C5. Authors are recommended to include the information about CIOMS guidelines; whether this epidemiological study adheres to or follows the CIOMS guidelines.
R5. Thank you for your valuable recommendation. We have clarified that our study had adhered to the Council for International Organizations and Medical Sciences (CIOMS) guidelines in the Methods section of the revised manuscript (page 3, 1st paragraph).
C6. References should be uniform according to the journal format.
R6. As recommended, we have reformatted the References section of the revised manuscript (pages 11–13).

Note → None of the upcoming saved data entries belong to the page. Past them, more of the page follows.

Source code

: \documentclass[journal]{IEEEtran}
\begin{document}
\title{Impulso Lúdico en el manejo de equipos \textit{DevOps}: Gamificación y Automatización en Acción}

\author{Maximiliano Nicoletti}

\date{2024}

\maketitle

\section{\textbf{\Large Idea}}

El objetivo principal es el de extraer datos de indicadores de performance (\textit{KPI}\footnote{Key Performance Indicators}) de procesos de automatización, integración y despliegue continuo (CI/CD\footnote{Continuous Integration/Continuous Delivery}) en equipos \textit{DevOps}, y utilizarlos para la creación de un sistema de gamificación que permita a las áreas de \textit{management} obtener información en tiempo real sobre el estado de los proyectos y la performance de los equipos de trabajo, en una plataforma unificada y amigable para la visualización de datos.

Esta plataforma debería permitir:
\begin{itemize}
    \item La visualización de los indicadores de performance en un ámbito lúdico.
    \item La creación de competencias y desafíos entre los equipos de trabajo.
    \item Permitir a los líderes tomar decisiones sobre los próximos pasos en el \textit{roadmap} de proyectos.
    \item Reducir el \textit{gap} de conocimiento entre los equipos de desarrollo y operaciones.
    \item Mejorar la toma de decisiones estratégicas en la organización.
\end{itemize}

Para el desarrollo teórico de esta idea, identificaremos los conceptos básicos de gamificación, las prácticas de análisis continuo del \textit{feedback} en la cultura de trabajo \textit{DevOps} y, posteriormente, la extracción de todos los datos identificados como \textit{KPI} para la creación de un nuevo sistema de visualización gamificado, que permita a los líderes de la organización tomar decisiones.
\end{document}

Author Response File: Author Response.docx
Reviewer 3 Report
Recently I was invited to review an interesting paper entitled: “Risk factors of incident lung cancer in patients with non-cystic fibrosis bronchiectasis” The paper is well written and easy to understand. I appreciate the use of tables and figures which make the text clear. It is important to discuss the new risk factors for lung cancer. Bronchiectases are potential, but not a well-documented risk factor for the development of lung cancer. One must remember that there is a common reason for lung cancer and bronchiectasis (other than related to CF) – cigarette smoking. The authors draw their conclusions on the basis of an analysis of a huge national database. This type of data enables precise and well-planned analysis. However, in this case, the authors did not decide to answer a significant question – is the presence of bronchiectasis a risk factor for NSCLC. There is no control group in the study. Good quality data are wasted and only an observational study was created. I would insist on the authors perform a comparison, preferably with the use of the PSMA method to compare the risk of lung cancer in patients with and without bronchiectasis. If this comparison is not performed, then the study is just a plain presentation of the characteristics of patients with bronchiectasis who develop lung cancer. This is relatively not interesting.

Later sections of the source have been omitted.